For a case-in-point reason, just look at "negging" - insulting a woman to manipulate her emotions and make her want to earn your approval so that you can *ta da* manipulate her some more.

And whoever said men can't manipulate women, you don't have a clue.


----------



## devoid (Jan 3, 2011)

I have no issue if they're honest, which almost none of them are. I've met a few guys who are like, "Hey, I'm into casual sex and I find you attractive, so I will try to pick you up." Love those guys. We often become friends but never date. People who try to pick me up with deceit, though... those are the worst kind of people, people who prey on others' emotions.


----------



## INFPLeadership (Nov 4, 2013)

Seems to cheesy to me.


----------



## L (Aug 12, 2011)

They basically are Pick Up Artists.

I think that a lot of aspiring PUA's want to be more like these guys. PUA's like these guys have no intention of ruining your lives through you vaginas...


----------



## Falling Leaves (Aug 18, 2011)

I personally find it highly insulting that PUAs place me in a woman-shaped box and make assumptions about my personality or behaviours. To them, I'm not an individual, I'm prey.


----------



## Kysinor (Mar 19, 2009)

If somebody I know is a decent person that person can use every technique possible to get me to like them.


----------



## MisterD (Feb 24, 2010)

I love it, I love the game, it's amusing.


----------



## sinshred (Dec 1, 2013)

This is my deduction.
1. This community contain majority Introvert coupled with Think IxTx Strong in Ni, Fi, decent Si
2. PUA reliying mostly on Se, Ne , and Fe function
3. Fair if i say people in this Personality Cafe mostly not PUA
4. And psychologically, people are less likely to agree with people who are very different from them.


----------



## WillyT (Jul 22, 2013)

L said:


> They basically are Pick Up Artists.
> 
> I think that a lot of aspiring PUA's want to be more like these guys. PUA's like these guys have no intention of ruining your lives through you vaginas...

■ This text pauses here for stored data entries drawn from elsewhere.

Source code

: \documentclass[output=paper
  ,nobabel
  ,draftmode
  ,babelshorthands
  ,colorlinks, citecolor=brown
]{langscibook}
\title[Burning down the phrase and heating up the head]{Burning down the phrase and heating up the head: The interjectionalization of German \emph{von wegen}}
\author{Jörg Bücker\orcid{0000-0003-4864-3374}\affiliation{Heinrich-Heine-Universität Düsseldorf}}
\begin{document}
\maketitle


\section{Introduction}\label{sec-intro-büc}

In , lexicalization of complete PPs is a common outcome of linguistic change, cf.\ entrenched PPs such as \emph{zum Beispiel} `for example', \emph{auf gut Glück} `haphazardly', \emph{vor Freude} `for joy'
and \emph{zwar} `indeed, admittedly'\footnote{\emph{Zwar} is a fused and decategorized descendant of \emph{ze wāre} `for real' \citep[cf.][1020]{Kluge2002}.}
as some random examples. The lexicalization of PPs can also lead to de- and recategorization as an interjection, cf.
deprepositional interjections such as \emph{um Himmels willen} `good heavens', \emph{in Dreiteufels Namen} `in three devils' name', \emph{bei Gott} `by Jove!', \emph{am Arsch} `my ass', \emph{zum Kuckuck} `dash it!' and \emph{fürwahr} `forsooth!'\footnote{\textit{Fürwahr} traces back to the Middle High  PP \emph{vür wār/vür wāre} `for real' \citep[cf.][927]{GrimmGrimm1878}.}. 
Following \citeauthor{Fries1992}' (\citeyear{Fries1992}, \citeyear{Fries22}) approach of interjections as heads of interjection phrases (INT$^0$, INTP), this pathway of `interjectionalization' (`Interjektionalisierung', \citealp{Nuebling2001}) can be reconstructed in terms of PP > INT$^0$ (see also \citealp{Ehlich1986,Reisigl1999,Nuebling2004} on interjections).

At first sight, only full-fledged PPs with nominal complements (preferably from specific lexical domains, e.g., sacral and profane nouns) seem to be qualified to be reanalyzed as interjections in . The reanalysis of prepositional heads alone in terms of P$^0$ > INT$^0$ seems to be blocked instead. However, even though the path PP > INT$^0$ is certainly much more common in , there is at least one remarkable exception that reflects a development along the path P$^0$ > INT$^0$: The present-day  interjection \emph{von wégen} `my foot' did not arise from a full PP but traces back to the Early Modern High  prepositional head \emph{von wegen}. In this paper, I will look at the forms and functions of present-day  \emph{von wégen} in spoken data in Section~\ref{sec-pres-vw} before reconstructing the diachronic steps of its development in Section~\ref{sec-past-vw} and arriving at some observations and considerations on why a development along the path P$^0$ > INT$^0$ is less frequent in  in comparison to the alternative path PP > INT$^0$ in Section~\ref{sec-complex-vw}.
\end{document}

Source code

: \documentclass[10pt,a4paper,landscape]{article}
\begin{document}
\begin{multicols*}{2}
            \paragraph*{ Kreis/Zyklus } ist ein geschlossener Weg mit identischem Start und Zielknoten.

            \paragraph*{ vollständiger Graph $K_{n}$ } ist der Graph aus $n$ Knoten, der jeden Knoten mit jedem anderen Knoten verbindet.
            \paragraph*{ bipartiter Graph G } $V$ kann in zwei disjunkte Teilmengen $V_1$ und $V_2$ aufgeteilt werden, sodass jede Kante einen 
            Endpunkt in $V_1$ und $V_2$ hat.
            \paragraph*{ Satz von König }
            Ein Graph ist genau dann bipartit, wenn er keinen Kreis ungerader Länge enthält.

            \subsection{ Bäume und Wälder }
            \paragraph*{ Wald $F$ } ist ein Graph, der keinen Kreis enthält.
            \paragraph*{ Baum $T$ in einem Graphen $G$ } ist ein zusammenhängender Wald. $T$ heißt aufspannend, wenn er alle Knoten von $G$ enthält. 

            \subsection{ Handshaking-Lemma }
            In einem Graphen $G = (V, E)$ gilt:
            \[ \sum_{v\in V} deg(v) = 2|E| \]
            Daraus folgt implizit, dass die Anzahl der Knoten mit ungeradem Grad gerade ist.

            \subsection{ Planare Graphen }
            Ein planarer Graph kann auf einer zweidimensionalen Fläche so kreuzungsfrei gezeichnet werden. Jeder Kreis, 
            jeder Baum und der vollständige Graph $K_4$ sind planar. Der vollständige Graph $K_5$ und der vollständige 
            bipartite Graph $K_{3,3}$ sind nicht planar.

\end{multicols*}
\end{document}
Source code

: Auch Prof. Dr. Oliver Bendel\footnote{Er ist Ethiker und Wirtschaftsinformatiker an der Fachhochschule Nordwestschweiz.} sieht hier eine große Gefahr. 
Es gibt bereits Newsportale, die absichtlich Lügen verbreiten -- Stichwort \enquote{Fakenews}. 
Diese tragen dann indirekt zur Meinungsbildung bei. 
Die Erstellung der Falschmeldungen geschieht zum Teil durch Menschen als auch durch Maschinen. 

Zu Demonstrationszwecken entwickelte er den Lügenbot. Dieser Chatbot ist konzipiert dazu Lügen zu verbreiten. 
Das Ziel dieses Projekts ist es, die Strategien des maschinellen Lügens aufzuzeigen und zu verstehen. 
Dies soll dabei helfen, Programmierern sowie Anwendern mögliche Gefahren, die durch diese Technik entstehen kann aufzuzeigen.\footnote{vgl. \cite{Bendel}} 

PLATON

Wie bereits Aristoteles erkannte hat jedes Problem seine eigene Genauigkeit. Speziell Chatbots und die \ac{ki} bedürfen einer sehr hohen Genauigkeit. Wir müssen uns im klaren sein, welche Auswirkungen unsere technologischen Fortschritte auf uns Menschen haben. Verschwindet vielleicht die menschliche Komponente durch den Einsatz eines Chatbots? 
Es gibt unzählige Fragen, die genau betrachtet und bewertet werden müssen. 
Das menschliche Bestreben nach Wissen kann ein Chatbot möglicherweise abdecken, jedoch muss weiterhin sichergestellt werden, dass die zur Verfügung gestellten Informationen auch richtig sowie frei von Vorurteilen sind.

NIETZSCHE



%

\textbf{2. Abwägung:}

Wow, what a touching video. I'm sure this will score big-time with the ladies.


----------



## Splash Shin (Apr 7, 2011)

Still laughing at the guy who said it's "morally corrosive". what the fuck does that even mean?

PUA gets hate for many reasons. Personally, it's the Alpha-wannabes that get to me. Half of them are just your average fedora wearers. Then you have the trying to hard types. These are the most fun to mess with.
I even make a game out of messing with these guys when I meet them. Shits hilarious.


----------



## L (Aug 12, 2011)

Splash Shin said:


> Still laughing at the guy who said it's "morally corrosive". what the fuck does that even mean?
> 
> PUA gets hate for many reasons. Personally, it's the Alpha-wannabes that get to me. Half of them are just your average fedora wearers. Then you have the trying to hard types. These are the most fun to mess with.
> I even make a game out of messing with these guys when I meet them. Shits hilarious.

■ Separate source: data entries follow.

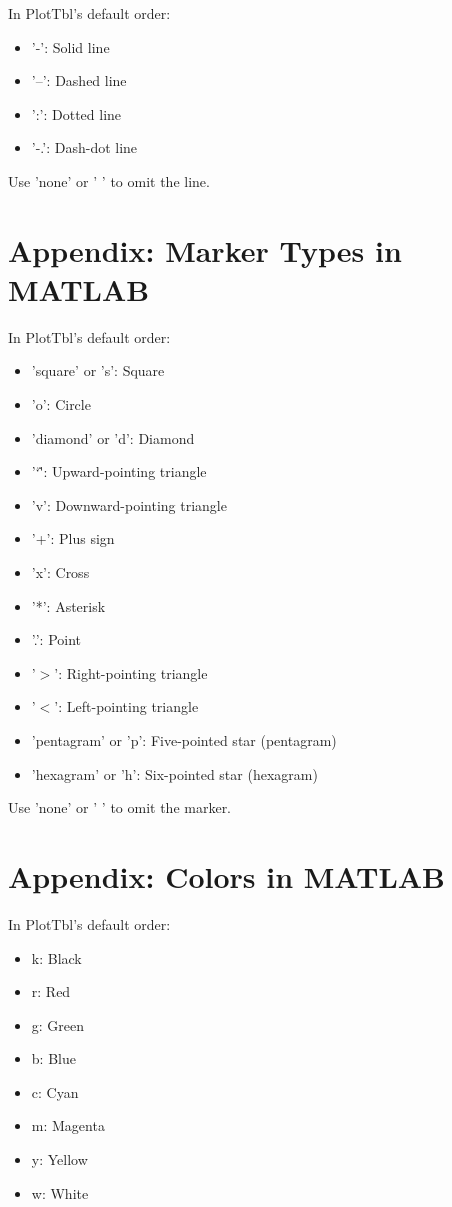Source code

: \documentclass{article}
\newcommand{\caret}{\char`\^}
\begin{document}
In PlotTbl's default order:

\begin{itemize}
\item '-': Solid line
\item '--': Dashed line
\item ':': Dotted line
\item '-.': Dash-dot line
\end{itemize}

Use 'none' or ' ' to omit the line.

\section{Appendix: Marker Types in MATLAB}

In PlotTbl's default order:

\begin{itemize}
\item 'square' or 's': Square
\item 'o': Circle
\item 'diamond' or 'd': Diamond
\item '\caret': Upward-pointing triangle
\item 'v': Downward-pointing triangle
\item '+': Plus sign
\item 'x': Cross
\item '*': Asterisk
\item '.': Point
\item '$>$': Right-pointing triangle
\item '$<$': Left-pointing triangle
\item 'pentagram' or 'p': Five-pointed star (pentagram)
\item 'hexagram' or 'h': Six-pointed star (hexagram)
\end{itemize}

Use 'none' or ' ' to omit the marker.

\section{Appendix: Colors in MATLAB}

In PlotTbl's default order:

\begin{itemize}
\item k: Black
\item r: Red
\item g: Green
\item b: Blue
\item c: Cyan
\item m: Magenta
\item y: Yellow
\item w: White
\end{itemize}
\end{document}
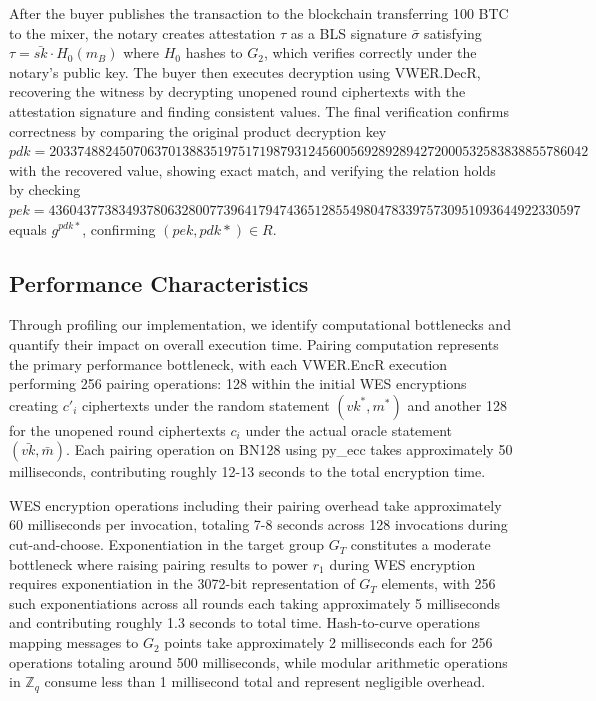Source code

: \documentclass[11pt,a4paper]{article}
\newcommand{\ZZ}{\mathbb{Z}}
\begin{document}
{After the buyer publishes the transaction to the blockchain transferring 100 BTC to the mixer, the notary creates attestation $\tau$ as a BLS signature $\bar{\sigma}$ satisfying $\tau = \bar{sk} \cdot H_0(m_B)$ where $H_0$ hashes to $G_2$, which verifies correctly under the notary's public key. The buyer then executes decryption using VWER.DecR, recovering the witness by decrypting unopened round ciphertexts with the attestation signature and finding consistent values. The final verification confirms correctness by comparing the original product decryption key \\
$pdk = 20337488245070637013883519751719879312456005692892894272000532583838855786042$ with the recovered value, showing exact match, and verifying the relation holds by checking $pek = 4360437738349378063280077396417947436512855498047833975730951093644922330597$ equals $g^{pdk*}$, confirming $(pek, pdk*) \in R$.

\subsection{Performance Characteristics}

Through profiling our implementation, we identify computational bottlenecks and quantify their impact on overall execution time. Pairing computation represents the primary performance bottleneck, with each VWER.EncR execution performing 256 pairing operations: 128 within the initial WES encryptions creating $c'_i$ ciphertexts under the random statement $(vk^*, m^*)$ and another 128 for the unopened round ciphertexts $c_i$ under the actual oracle statement $(\bar{vk}, \bar{m})$. Each pairing operation on BN128 using py\_ecc takes approximately 50 milliseconds, contributing roughly 12-13 seconds to the total encryption time.

WES encryption operations including their pairing overhead take approximately 60 milliseconds per invocation, totaling 7-8 seconds across 128 invocations during cut-and-choose. Exponentiation in the target group $G_T$ constitutes a moderate bottleneck where raising pairing results to power $r_1$ during WES encryption requires exponentiation in the 3072-bit representation of $G_T$ elements, with 256 such exponentiations across all rounds each taking approximately 5 milliseconds and contributing roughly 1.3 seconds to total time. Hash-to-curve operations mapping messages to $G_2$ points take approximately 2 milliseconds each for 256 operations totaling around 500 milliseconds, while modular arithmetic operations in $\ZZ_q$ consume less than 1 millisecond total and represent negligible overhead.

}
\end{document}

I'm considering starting a thread about this, what's with all the hatin' on fedora hats!?


----------



## Spanks (Dec 8, 2013)

The pickup community isn't all that bad from an ideological sense. It's about self-improvement. The only thing that gives it a bad wrap in my eyes is the majority of people who are douchebags and get into it for the wrong reasons (ie: sex).


----------



## SharpestNiFe (Dec 16, 2012)

Whenever you pick up women, you are being a pickup artist. You are pushing her buttons in a way that you may even be unaware, but those buttons are what, essentially "pick her up" or get her turned off, decide you are a creep, whatever.

That being said, MOST of the PUA stuff on the internet is, in my eyes, deceptive and manipulative. I can't do that. I don't want to base any relationship off of deception or manipulation. Even IF the vast majority of that PUA stuff works.

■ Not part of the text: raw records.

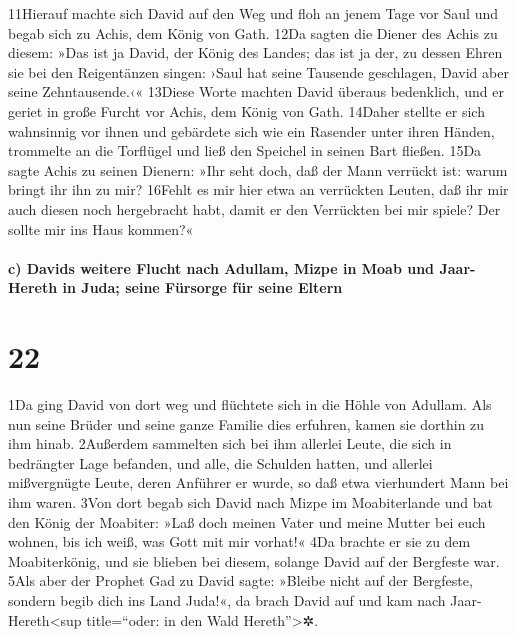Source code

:11Hierauf machte sich David auf den Weg und floh an jenem Tage vor Saul
und begab sich zu Achis, dem König von Gath. 12Da sagten die Diener des
Achis zu diesem: »Das ist ja David, der König des Landes; das ist ja
der, zu dessen Ehren sie bei den Reigentänzen singen: ›Saul hat seine
Tausende geschlagen, David aber seine Zehntausende.‹« 13Diese Worte
machten David überaus bedenklich, und er geriet in große Furcht vor
Achis, dem König von Gath. 14Daher stellte er sich wahnsinnig vor ihnen
und gebärdete sich wie ein Rasender unter ihren Händen, trommelte an die
Torflügel und ließ den Speichel in seinen Bart fließen. 15Da sagte Achis
zu seinen Dienern: »Ihr seht doch, daß der Mann verrückt ist: warum
bringt ihr ihn zu mir? 16Fehlt es mir hier etwa an verrückten Leuten,
daß ihr mir auch diesen noch hergebracht habt, damit er den Verrückten
bei mir spiele? Der sollte mir ins Haus kommen?«

\hypertarget{c-davids-weitere-flucht-nach-adullam-mizpe-in-moab-und-jaar-hereth-in-juda-seine-fuxfcrsorge-fuxfcr-seine-eltern}{%
\paragraph{c) Davids weitere Flucht nach Adullam, Mizpe in Moab und
Jaar-Hereth in Juda; seine Fürsorge für seine
Eltern}\label{c-davids-weitere-flucht-nach-adullam-mizpe-in-moab-und-jaar-hereth-in-juda-seine-fuxfcrsorge-fuxfcr-seine-eltern}}

\hypertarget{section-21}{%
\section{22}\label{section-21}}

1Da ging David von dort weg und flüchtete sich in die Höhle von Adullam.
Als nun seine Brüder und seine ganze Familie dies erfuhren, kamen sie
dorthin zu ihm hinab. 2Außerdem sammelten sich bei ihm allerlei Leute,
die sich in bedrängter Lage befanden, und alle, die Schulden hatten, und
allerlei mißvergnügte Leute, deren Anführer er wurde, so daß etwa
vierhundert Mann bei ihm waren. 3Von dort begab sich David nach Mizpe im
Moabiterlande und bat den König der Moabiter: »Laß doch meinen Vater und
meine Mutter bei euch wohnen, bis ich weiß, was Gott mit mir vorhat!«
4Da brachte er sie zu dem Moabiterkönig, und sie blieben bei diesem,
solange David auf der Bergfeste war. 5Als aber der Prophet Gad zu David
sagte: »Bleibe nicht auf der Bergfeste, sondern begib dich ins Land
Juda!«, da brach David auf und kam nach Jaar-Hereth\textless sup
title=``oder: in den Wald Hereth''\textgreater✲.

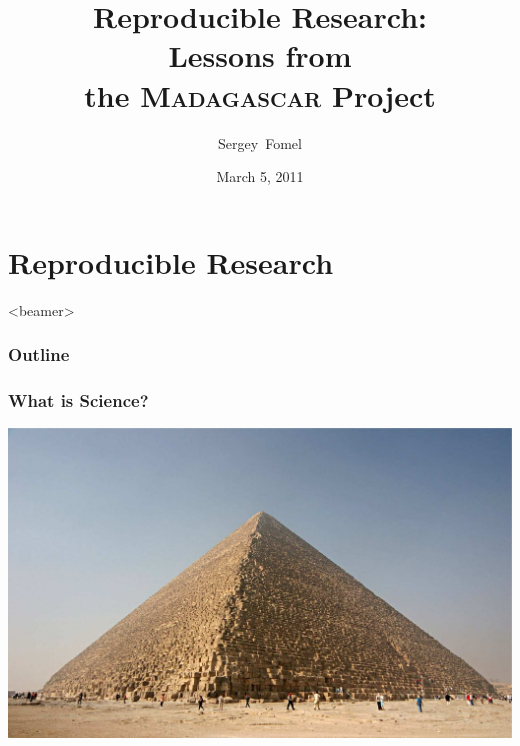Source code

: \bfseries

\title[SIAM CS\&E 2011]{Reproducible Research: \\ Lessons from \\ the \textsc{Madagascar} Project}

\author[S. Fomel]{Sergey~Fomel}


\date{March 5, 2011}


\newcommand{\quotebox}[3]{
  \begin{beamercolorbox}[wd=\textwidth,center]{quotecol}
    \begin{quote}
      #1 
      \color{blue}{\emph{#2}, #3}
    \end{quote}
    \end{beamercolorbox}
}

\begin{frame}
  \MadLogo
  \titlepage
\end{frame}

\section{Reproducible Research}


\begin{frame}<beamer>
  \frametitle{Outline}
  \tableofcontents[currentsection]
\end{frame}

\begin{frame}
\frametitle{What is Science?}

\begin{center}
\includegraphics[height=0.8\textheight]{Fig/Kheops-Pyramid}
\end{center}
\end{frame}


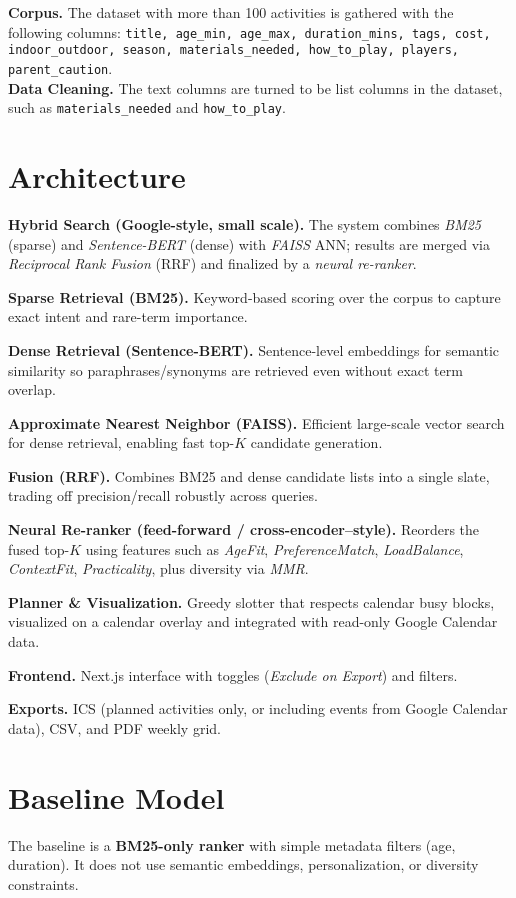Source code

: \documentclass[final]{article}
\begin{document}
\textbf{Corpus.} The dataset with more than 100 activities is gathered with the following columns:  
\texttt{title, age\_min, age\_max, duration\_mins, tags, cost, indoor\_outdoor, season, materials\_needed, how\_to\_play, players, \\ parent\_caution}.  \\
\textbf{Data Cleaning.} The text columns are turned to be list columns in the dataset, such as \texttt{materials\_needed} and \texttt{how\_to\_play}.



\section*{Architecture}
\textbf{Hybrid Search (Google-style, small scale).} The system combines \emph{BM25} (sparse) and \emph{Sentence-BERT} (dense) with \emph{FAISS} ANN; results are merged via \emph{Reciprocal Rank Fusion} (RRF) and finalized by a \emph{neural re-ranker}.

\textbf{Sparse Retrieval (BM25).} Keyword-based scoring over the corpus to capture exact intent and rare-term importance.

\textbf{Dense Retrieval (Sentence-BERT).} Sentence-level embeddings for semantic similarity so paraphrases/synonyms are retrieved even without exact term overlap.

\textbf{Approximate Nearest Neighbor (FAISS).} Efficient large-scale vector search for dense retrieval, enabling fast top-$K$ candidate generation.

\textbf{Fusion (RRF).} Combines BM25 and dense candidate lists into a single slate, trading off precision/recall robustly across queries.

\textbf{Neural Re-ranker (feed-forward / cross-encoder–style).} Reorders the fused top-$K$ using features such as \emph{AgeFit}, \emph{PreferenceMatch}, \emph{LoadBalance}, \emph{ContextFit}, \emph{Practicality}, plus diversity via \emph{MMR}.

\textbf{Planner \& Visualization.} Greedy slotter that respects calendar busy blocks, visualized on a calendar overlay and integrated with read-only Google Calendar data.

\textbf{Frontend.} Next.js interface with toggles (\emph{Exclude on Export}) and filters.

\textbf{Exports.} ICS (planned activities only, or including events from Google Calendar data), CSV, and PDF weekly grid.


\section*{Baseline Model}
The baseline is a \textbf{BM25-only ranker} with simple metadata filters (age, duration). It does not use semantic embeddings, personalization, or diversity constraints.
\end{document}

Either way, "picking up" women is, in a sense, a game. All the right moves, you win, a couple of wrong moves, you lose.

That's my take on it. I don't like the "pickup" culture. The fact that some girls are so formulaic to "pick up" makes me uninterested in them anyways.


----------



## Brian1 (May 7, 2011)

I was watching a video of a PUA tease. I don't want to defend PUA,but in this one instance, its a universal video, script, this one was on "how to pick up women," but there's also topics like, "how never to get a heart attack," "how to invest your money"I'm going to tell you why I hate PUA,but first,remember back to your school days when the teacher would keep on talking and talking, and you're half way to sleepyville, and you're thinking, get to the point, well I won't waste your time in my PerC response. And the script is sort of like that, if you keep watching my video a little bit longer, you'll get women in bed like that, about 20 per month. And it's this big time consuming doodle, he's doing. I watched the PUA version of that, and when I found it was a bullshit time waster, I turned it off. YOLO. Thats why I hate PUA type internet videos.


----------



## Dao (Sep 13, 2013)

I hate PUA culture because it's disingenuous, because it coaches men not to be their true selves but to be obnoxious players and because it treats women like prey or trophies. I like men who are authentic and who treat me based on the way they have gotten to know me genuinely rather than centred on how a presumptuous system instructs them on how to treat me based on crude generalities. Not to mention the romantic games PUA strategies suggest are annoying and waste my time; I have always lost my interest in men who chase and then suddenly withdraw to look cool or desirable. I like men who are consistent and authentic and I have not been disappointed in that I have found such a person. PUA tactics are in my mind either a myth or a way to catch exceptionally easy girls.


----------



## Bat (Jul 21, 2012)

I don't give it enough weight to hate it. I just don't think too highly of anyone deceiving, manipulating, using and possibly hurting someone else for the sole purpose of self-gratification, whether men or women. If someone is studying PUA philosophies for that purpose, yeah, he's pretty much setting himself up as a type of weak-charactered con man. Who can really respect that, other than fellow weak-charactered con men?


----------



## Vanitas (Dec 13, 2009)

I don't hate it, I just find it pathetic. So.. more like pity? "Yes, yes, of course it's a nice neg, Dear." kind of thing. Just more uncomfortable.


----------



## MisterD (Feb 24, 2010)

I don't see the logic in why people hate the PUA culture, isn't every man who desires a woman a PUA... It's a different path to the same destination. 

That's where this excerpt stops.